Jak podało Radio Warszawa, nieznani sprawcy obalili figurę Matki Bożej ustawioną w ogrodzie domu zakonnego Sióstr Franciszkanek Rodziny Maryi w warszawskim Aninie. O celowości działania świadczy fakt obwiązania statui kablem telefonicznym. Na szczęście, jak podaje ks. Marek Doszko, proboszcz parafii Matki Bożej Królowej Polski, na terenie której znajduje się dom, figura spadła na miękką ziemię i liście, dzięki czemu nie uległa uszkodzeniu.
Przełożona anińskiego domu zakonnego s. Elżbieta Łaniewska zwróciła w rozmowie z Radiem Warszawa uwagę, że profanacja ma miejsce w dniu wspomnienia założyciela zgromadzenia, św. Zygmunta Szczęsnego-Felińskiego. "To dla mnie wielkie przeżycie, bo ojciec założyciel tyle dobrego robił. Jutro miało być w tym domu nagranie telewizyjne w związku z ratowaniem dzieci żydowskich i ks. Godlewskim, a wydarzyło się takie coś. Dla mnie to nie do pomyślenia, że ktoś podnosi rękę na Matkę Bożą" – dodała s. Łaniewska.

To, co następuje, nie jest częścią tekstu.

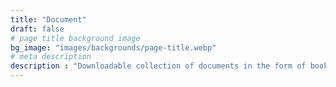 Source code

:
 ```yaml
---
title: "Document"
draft: false
# page title background image
bg_image: "images/backgrounds/page-title.webp"
# meta description
description : "Downloadable collection of documents in the form of books, magazines, circulars, infographics, articles."
---
```

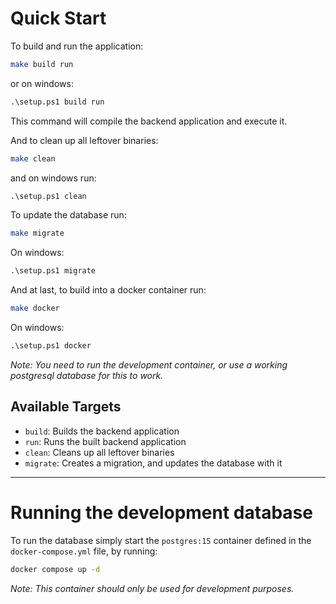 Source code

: # Quick Start

To build and run the application:

```sh
make build run
```

or on windows:

```bat
.\setup.ps1 build run
```

This command will compile the backend application and execute it.

And to clean up all leftover binaries:

```sh
make clean
```

and on windows run:

```bat
.\setup.ps1 clean
```

To update the database run:

```sh
make migrate
```

On windows:

```bat
.\setup.ps1 migrate
```

And at last, to build into a docker container run:

```sh
make docker
```

On windows:

```bat
.\setup.ps1 docker
```

*Note: You need to run the development container, or use a working postgresql database for this to work.*

## Available Targets

- `build`: Builds the backend application
- `run`: Runs the built backend application
- `clean`: Cleans up all leftover binaries
- `migrate`: Creates a migration, and updates the database with it

<hr>

# Running the development database

To run the database simply start the `postgres:15` container defined in the `docker-compose.yml` file, by running:

```sh
docker compose up -d
```


*Note: This container should only be used for development purposes.* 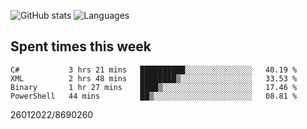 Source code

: ![GitHub stats](https://github-readme-stats.vercel.app/api?username=emipa606&theme=github_dark&show_icons=true) 
![Languages](https://github-readme-stats.vercel.app/api/top-langs/?username=emipa606&theme=github_dark&layout=compact)

## Spent times this week
<!--START_SECTION:waka-->

```text
C#           3 hrs 21 mins   ██████████░░░░░░░░░░░░░░░   40.19 %
XML          2 hrs 48 mins   ████████▒░░░░░░░░░░░░░░░░   33.53 %
Binary       1 hr 27 mins    ████▒░░░░░░░░░░░░░░░░░░░░   17.46 %
PowerShell   44 mins         ██▒░░░░░░░░░░░░░░░░░░░░░░   08.81 %
```

<!--END_SECTION:waka-->


26012022/8690260

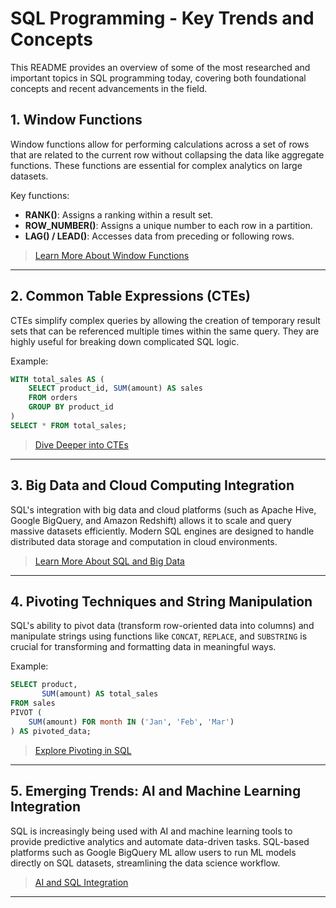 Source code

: # SQL Programming - Key Trends and Concepts

This README provides an overview of some of the most researched and important topics in SQL programming today, covering both foundational concepts and recent advancements in the field.

## 1. Window Functions
Window functions allow for performing calculations across a set of rows that are related to the current row without collapsing the data like aggregate functions. These functions are essential for complex analytics on large datasets.

Key functions:
- **RANK()**: Assigns a ranking within a result set.
- **ROW_NUMBER()**: Assigns a unique number to each row in a partition.
- **LAG() / LEAD()**: Accesses data from preceding or following rows.

> [Learn More About Window Functions](https://www.postgresql.org/docs/current/tutorial-window.html)

---

## 2. Common Table Expressions (CTEs)
CTEs simplify complex queries by allowing the creation of temporary result sets that can be referenced multiple times within the same query. They are highly useful for breaking down complicated SQL logic.

Example:
```sql
WITH total_sales AS (
    SELECT product_id, SUM(amount) AS sales
    FROM orders
    GROUP BY product_id
)
SELECT * FROM total_sales;
```

> [Dive Deeper into CTEs](https://docs.microsoft.com/en-us/sql/t-sql/queries/with-common-table-expression-transact-sql)

---

## 3. Big Data and Cloud Computing Integration
SQL's integration with big data and cloud platforms (such as Apache Hive, Google BigQuery, and Amazon Redshift) allows it to scale and query massive datasets efficiently. Modern SQL engines are designed to handle distributed data storage and computation in cloud environments.

> [Learn More About SQL and Big Data](https://cloud.google.com/bigquery/docs/reference/standard-sql/query-syntax)

---

## 4. Pivoting Techniques and String Manipulation
SQL's ability to pivot data (transform row-oriented data into columns) and manipulate strings using functions like `CONCAT`, `REPLACE`, and `SUBSTRING` is crucial for transforming and formatting data in meaningful ways.

Example:
```sql
SELECT product, 
       SUM(amount) AS total_sales 
FROM sales
PIVOT (
    SUM(amount) FOR month IN ('Jan', 'Feb', 'Mar')
) AS pivoted_data;
```

> [Explore Pivoting in SQL](https://docs.oracle.com/cd/E17952_01/mysql-8.0-en/pivot-table.html)

---

## 5. Emerging Trends: AI and Machine Learning Integration
SQL is increasingly being used with AI and machine learning tools to provide predictive analytics and automate data-driven tasks. SQL-based platforms such as Google BigQuery ML allow users to run ML models directly on SQL datasets, streamlining the data science workflow.

> [AI and SQL Integration](https://github.com/MarcoMinozzo/MySQL_Operational_Procedures/blob/main/AI_ML_integration.md)

---

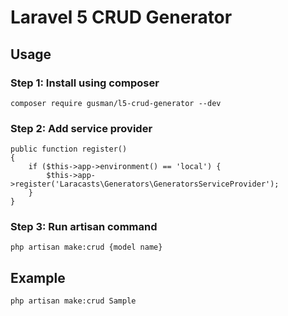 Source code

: # Laravel 5 CRUD Generator

## Usage
### Step 1: Install using composer
```
composer require gusman/l5-crud-generator --dev
```
### Step 2: Add service provider
```
public function register()
{
	if ($this->app->environment() == 'local') {
		$this->app->register('Laracasts\Generators\GeneratorsServiceProvider');
	}
}
```
### Step 3: Run artisan command
```
php artisan make:crud {model name}
```
## Example
```
php artisan make:crud Sample
``` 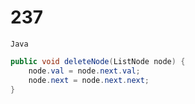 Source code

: # 237

`Java`

```java
public void deleteNode(ListNode node) {
    node.val = node.next.val;
    node.next = node.next.next;
}
``` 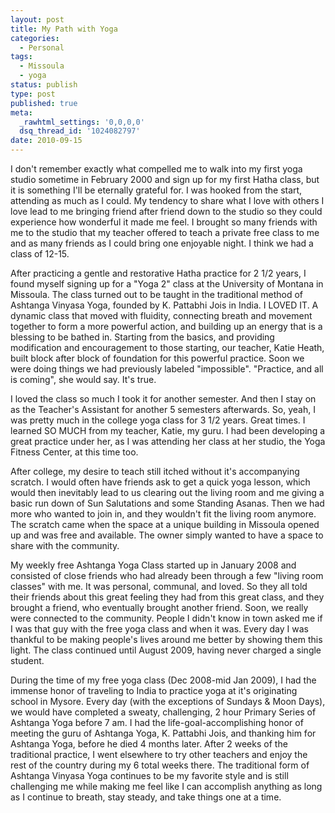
 ```yaml
---
layout: post
title: My Path with Yoga
categories:
  - Personal
tags:
  - Missoula
  - yoga
status: publish
type: post
published: true
meta:
  _rawhtml_settings: '0,0,0,0'
  dsq_thread_id: '1024082797'
date: 2010-09-15
---
```

I don't remember exactly what compelled me to walk into my first yoga studio sometime in February 2000 and sign up for my first Hatha class, but it is something I'll be eternally grateful for. I was hooked from the start, attending as much as I could. My tendency to share what I love with others I love lead to me bringing friend after friend down to the studio so they could experience how wonderful it made me feel. I brought so many friends with me to the studio that my teacher offered to teach a private free class to me and as many friends as I could bring one enjoyable night. I think we had a class of 12-15.

After practicing a gentle and restorative Hatha practice for 2 1/2 years, I found myself signing up for a "Yoga 2" class at the University of Montana in Missoula. The class turned out to be taught in the traditional method of Ashtanga Vinyasa Yoga, founded by K. Pattabhi Jois in India. I LOVED IT. A dynamic class that moved with fluidity, connecting breath and movement together to form a more powerful action, and building up an energy that is a blessing to be bathed in. Starting from the basics, and providing modification and encouragement to those starting, our teacher, Katie Heath, built block after block of foundation for this powerful practice. Soon we were doing things we had previously labeled "impossible". "Practice, and all is coming", she would say. It's true.
<!--more-->
I loved the class so much I took it for another semester. And then I stay on as the Teacher's Assistant for another 5 semesters afterwards. So, yeah, I was pretty much in the college yoga class for 3 1/2 years. Great times. I learned SO MUCH from my teacher, Katie, my guru. I had been developing a great practice under her, as I was attending her class at her studio, the Yoga Fitness Center, at this time too.

After college, my desire to teach still itched without it's accompanying scratch. I would often have friends ask to get a quick yoga lesson, which would then inevitably lead to us clearing out the living room and me giving a basic run down of Sun Salutations and some Standing Asanas. Then we had more who wanted to join in, and they wouldn't fit the living room anymore. The scratch came when the space at a unique building in Missoula opened up and was free and available. The owner simply wanted to have a space to share with the community.

My weekly free Ashtanga Yoga Class started up in January 2008 and consisted of close friends who had already been through a few "living room classes" with me. It was personal, communal, and loved. So they all told their friends about this great feeling they had from this great class, and they brought a friend, who eventually brought another friend. Soon, we really were connected to the community. People I didn't know in town asked me if I was that guy with the free yoga class and when it was. Every day I was thankful to be making people's lives around me better by showing them this light. The class continued until August 2009, having never charged a single student.

During the time of my free yoga class (Dec 2008-mid Jan 2009), I had the immense honor of traveling to India to practice yoga at it's originating school in Mysore. Every day (with the exceptions of Sundays &amp; Moon Days), we would have completed a sweaty, challenging, 2 hour Primary Series of Ashtanga Yoga before 7 am. I had the life-goal-accomplishing honor of meeting the guru of Ashtanga Yoga, K. Pattabhi Jois, and thanking him for Ashtanga Yoga, before he died 4 months later. After 2 weeks of the traditional practice, I went elsewhere to try other teachers and enjoy the rest of the country during my 6 total weeks there. The traditional form of Ashtanga Vinyasa Yoga continues to be my favorite style and is still challenging me while making me feel like I can accomplish anything as long as I continue to breath, stay steady, and take things one at a time.

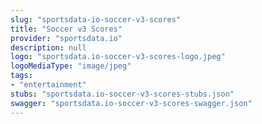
 ```yaml
---
slug: "sportsdata-io-soccer-v3-scores"
title: "Soccer v3 Scores"
provider: "sportsdata.io"
description: null
logo: "sportsdata.io-soccer-v3-scores-logo.jpeg"
logoMediaType: "image/jpeg"
tags:
- "entertainment"
stubs: "sportsdata.io-soccer-v3-scores-stubs.json"
swagger: "sportsdata.io-soccer-v3-scores-swagger.json"
---
```

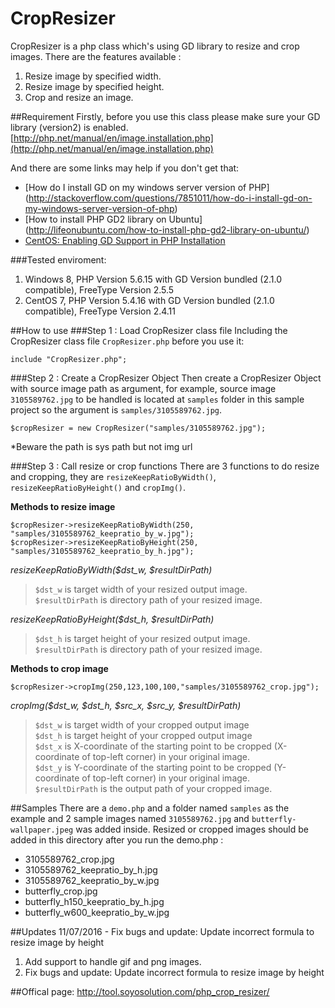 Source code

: # CropResizer
CropResizer is a php class which's using GD library to resize and crop images. There are the features available : 

1. Resize image by specified width. 
2. Resize image by specified height.
3. Crop and resize an image. 

##Requirement
Firstly, before you use this class please make sure your GD library (version2) is enabled.<br/>
[http://php.net/manual/en/image.installation.php](http://php.net/manual/en/image.installation.php)

And there are some links may help if you don't get that:
- [How do I install GD on my windows server version of PHP] (http://stackoverflow.com/questions/7851011/how-do-i-install-gd-on-my-windows-server-version-of-php)
- [How to install PHP GD2 library on Ubuntu] (http://lifeonubuntu.com/how-to-install-php-gd2-library-on-ubuntu/)
- [CentOS: Enabling GD Support in PHP Installation](http://stackoverflow.com/questions/9024946/centos-enabling-gd-support-in-php-installation)


###Tested enviroment:
1. Windows 8, PHP Version 5.6.15 with GD Version	bundled (2.1.0 compatible), FreeType Version	2.5.5
2. CentOS 7, PHP Version 5.4.16 with GD Version	bundled (2.1.0 compatible), FreeType Version	2.4.11

##How to use
###Step 1 : Load CropResizer class file 
Including the CropResizer class file `CropResizer.php` before you use it:

```
include "CropResizer.php";
```


###Step 2 : Create a CropResizer Object
Then create a CropResizer Object with source image path as argument, for example, source image `3105589762.jpg` to be handled is located at `samples` folder in this sample project so the argument is `samples/3105589762.jpg`.

```
$cropResizer = new CropResizer("samples/3105589762.jpg");
```
*Beware the path is sys path but not img url

###Step 3 : Call resize or crop functions
There are 3 functions to do resize and cropping, they are `resizeKeepRatioByWidth()`, `resizeKeepRatioByHeight()` and `cropImg()`.

**Methods to resize image**
```
$cropResizer->resizeKeepRatioByWidth(250, "samples/3105589762_keepratio_by_w.jpg");
$cropResizer->resizeKeepRatioByHeight(250, "samples/3105589762_keepratio_by_h.jpg");
```

_resizeKeepRatioByWidth($dst_w, $resultDirPath)_

>`$dst_w` is target width of your resized output image.<br />
>`$resultDirPath` is directory path of your resized image.

_resizeKeepRatioByHeight($dst_h, $resultDirPath)_

>`$dst_h` is target height of your resized output image.<br />
>`$resultDirPath` is directory path of your resized image.

**Methods to crop image**
```
$cropResizer->cropImg(250,123,100,100,"samples/3105589762_crop.jpg");
```

_cropImg($dst_w, $dst_h, $src_x, $src_y, $resultDirPath)_

>`$dst_w` is target width of your cropped output image<br />
>`$dst_h` is target height of your cropped output image<br />
>`$dst_x` is X-coordinate of the starting point to be cropped (X-coordinate of top-left corner) in your original image.<br />
>`$dst_y` is Y-coordinate of the starting point to be cropped (Y-coordinate of top-left corner) in your original image.<br />
>`$resultDirPath` is the output path of your cropped image.<br />

##Samples
There are a `demo.php` and a folder named `samples` as the example and 2 sample images named `3105589762.jpg` and `butterfly-wallpaper.jpeg` was added inside. Resized or cropped images should be added in this directory after you run the demo.php :

- 3105589762_crop.jpg
- 3105589762_keepratio_by_h.jpg
- 3105589762_keepratio_by_w.jpg
- butterfly_crop.jpg
- butterfly_h150_keepratio_by_h.jpg
- butterfly_w600_keepratio_by_w.jpg

##Updates
11/07/2016 - Fix bugs and update: Update incorrect formula to resize image by height

1. Add support to handle gif and png images.
2. Fix bugs and update: Update incorrect formula to resize image by height
 
##Offical page:
http://tool.soyosolution.com/php_crop_resizer/
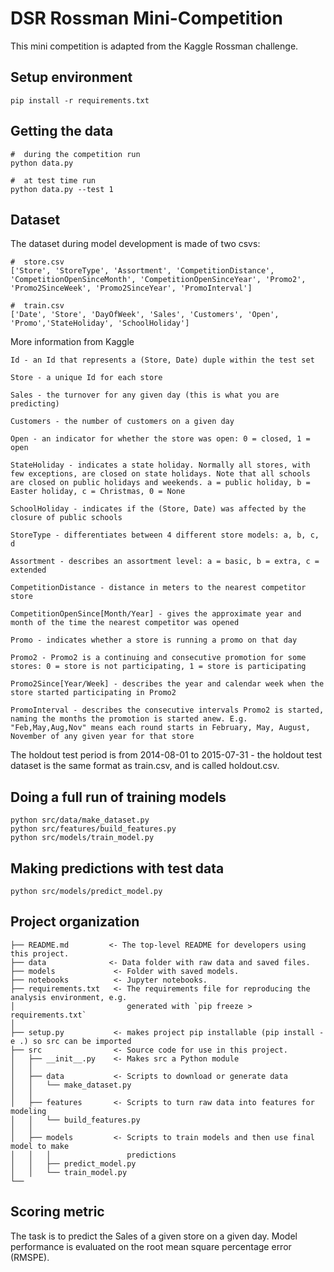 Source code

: # DSR Rossman Mini-Competition
This mini competition is adapted from the Kaggle Rossman challenge.

## Setup environment
```angular2html
pip install -r requirements.txt
```

## Getting the data
```angular2html
#  during the competition run
python data.py

#  at test time run
python data.py --test 1
```

## Dataset
The dataset during model development is made of two csvs: 
```angular2html
#  store.csv
['Store', 'StoreType', 'Assortment', 'CompetitionDistance', 'CompetitionOpenSinceMonth', 'CompetitionOpenSinceYear', 'Promo2', 'Promo2SinceWeek', 'Promo2SinceYear', 'PromoInterval']

#  train.csv
['Date', 'Store', 'DayOfWeek', 'Sales', 'Customers', 'Open', 'Promo','StateHoliday', 'SchoolHoliday']
```
More information from Kaggle
```angular2html
Id - an Id that represents a (Store, Date) duple within the test set

Store - a unique Id for each store

Sales - the turnover for any given day (this is what you are predicting)

Customers - the number of customers on a given day

Open - an indicator for whether the store was open: 0 = closed, 1 = open

StateHoliday - indicates a state holiday. Normally all stores, with few exceptions, are closed on state holidays. Note that all schools are closed on public holidays and weekends. a = public holiday, b = Easter holiday, c = Christmas, 0 = None

SchoolHoliday - indicates if the (Store, Date) was affected by the closure of public schools

StoreType - differentiates between 4 different store models: a, b, c, d

Assortment - describes an assortment level: a = basic, b = extra, c = extended

CompetitionDistance - distance in meters to the nearest competitor store

CompetitionOpenSince[Month/Year] - gives the approximate year and month of the time the nearest competitor was opened

Promo - indicates whether a store is running a promo on that day

Promo2 - Promo2 is a continuing and consecutive promotion for some stores: 0 = store is not participating, 1 = store is participating

Promo2Since[Year/Week] - describes the year and calendar week when the store started participating in Promo2

PromoInterval - describes the consecutive intervals Promo2 is started, naming the months the promotion is started anew. E.g. "Feb,May,Aug,Nov" means each round starts in February, May, August, November of any given year for that store
```
The holdout test period is from 2014-08-01 to 2015-07-31 - the holdout test dataset is the same format as train.csv, and is called holdout.csv.

## Doing a full run of training models
```angular2html
python src/data/make_dataset.py
python src/features/build_features.py
python src/models/train_model.py
```

## Making predictions with test data
```angular2html
python src/models/predict_model.py
```

## Project organization
```angular2html
├── README.md         <- The top-level README for developers using this project.
├── data              <- Data folder with raw data and saved files.
├── models             <- Folder with saved models.
├── notebooks          <- Jupyter notebooks.
├── requirements.txt   <- The requirements file for reproducing the analysis environment, e.g.
│                         generated with `pip freeze > requirements.txt`
│
├── setup.py           <- makes project pip installable (pip install -e .) so src can be imported
├── src                <- Source code for use in this project.
│   ├── __init__.py    <- Makes src a Python module
│   │
│   ├── data           <- Scripts to download or generate data
│   │   └── make_dataset.py
│   │
│   ├── features       <- Scripts to turn raw data into features for modeling
│   │   └── build_features.py
│   │
│   ├── models         <- Scripts to train models and then use final model to make
│   │   │                 predictions
│   │   ├── predict_model.py
│   │   └── train_model.py
└──
```

## Scoring metric
The task is to predict the Sales of a given store on a given day. Model performance is evaluated on the root mean square percentage error (RMSPE).



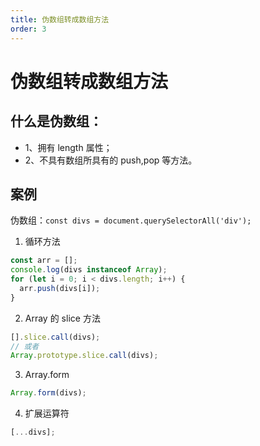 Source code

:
 ```yaml
---
title: 伪数组转成数组方法
order: 3
---
```


# 伪数组转成数组方法

## 什么是伪数组：

- 1、拥有 length 属性；
- 2、不具有数组所具有的 push,pop 等方法。

## 案例
伪数组：``const divs = document.querySelectorAll('div');``

1. 循环方法

```jsx | pure
const arr = [];
console.log(divs instanceof Array);
for (let i = 0; i < divs.length; i++) {
  arr.push(divs[i]);
}
```

2. Array 的 slice 方法

```jsx | pure
[].slice.call(divs);
// 或者
Array.prototype.slice.call(divs);
```

3. Array.form

```jsx | pure
Array.form(divs);
```

4. 扩展运算符

```jsx | pure
[...divs];
```
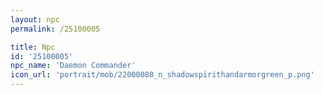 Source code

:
 ```yaml
---
layout: npc
permalink: /25100005

title: Npc
id: '25100005'
npc_name: 'Daemon Commander'
icon_url: 'portrait/mob/22000088_n_shadowspirithandarmorgreen_p.png'
---
```

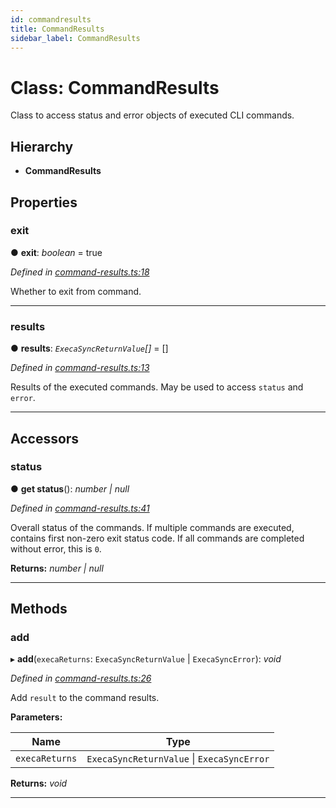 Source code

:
```yaml
---
id: commandresults
title: CommandResults
sidebar_label: CommandResults
---
```


# Class: CommandResults

Class to access status and error objects of executed CLI commands.

## Hierarchy

* **CommandResults**

## Properties

###  exit

● **exit**: *boolean* = true

*Defined in [command-results.ts:18](https://github.com/ozum/intermodular/blob/8cb9a40/src/command-results.ts#L18)*

Whether to exit from command.

___

###  results

● **results**: *`ExecaSyncReturnValue`[]* =  []

*Defined in [command-results.ts:13](https://github.com/ozum/intermodular/blob/8cb9a40/src/command-results.ts#L13)*

Results of the executed commands. May be used to access `status` and `error`.

___

## Accessors

###  status

● **get status**(): *number | null*

*Defined in [command-results.ts:41](https://github.com/ozum/intermodular/blob/8cb9a40/src/command-results.ts#L41)*

Overall status of the commands. If multiple commands are executed, contains first non-zero exit status code.
If all commands are completed without error, this is `0`.

**Returns:** *number | null*

___

## Methods

###  add

▸ **add**(`execaReturns`: `ExecaSyncReturnValue` | `ExecaSyncError`): *void*

*Defined in [command-results.ts:26](https://github.com/ozum/intermodular/blob/8cb9a40/src/command-results.ts#L26)*

Add `result` to the command results.

**Parameters:**

Name | Type |
------ | ------ |
`execaReturns` | `ExecaSyncReturnValue` \| `ExecaSyncError` |

**Returns:** *void*

___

Incydent w Aninie miał miejsce zaledwie dwa dni po napaści w parafii św. Józefa na szczecińskich Pomorzanach. Wówczas to 33-letni mężczyzna usiłował zniszczyć znajdujący się w przedsionku kościoła krzyż, a następnie uderzył interweniującego w obronie świątyni wikarusza. Kapłan trafił do szpitala ze złamaniem szczęki. Sprawca ataku został ujęty przez policję, prawdopodobnie jest osobą z zaburzeniami psychicznymi.
Ostatnie raporty nt. aktów agresji wobec katolickich miejsc kultu, instytucji i pomników wskazują, że liczba tego rodzaju napaści rośnie zarówno w Europie, jak i Stanach Zjednoczonych.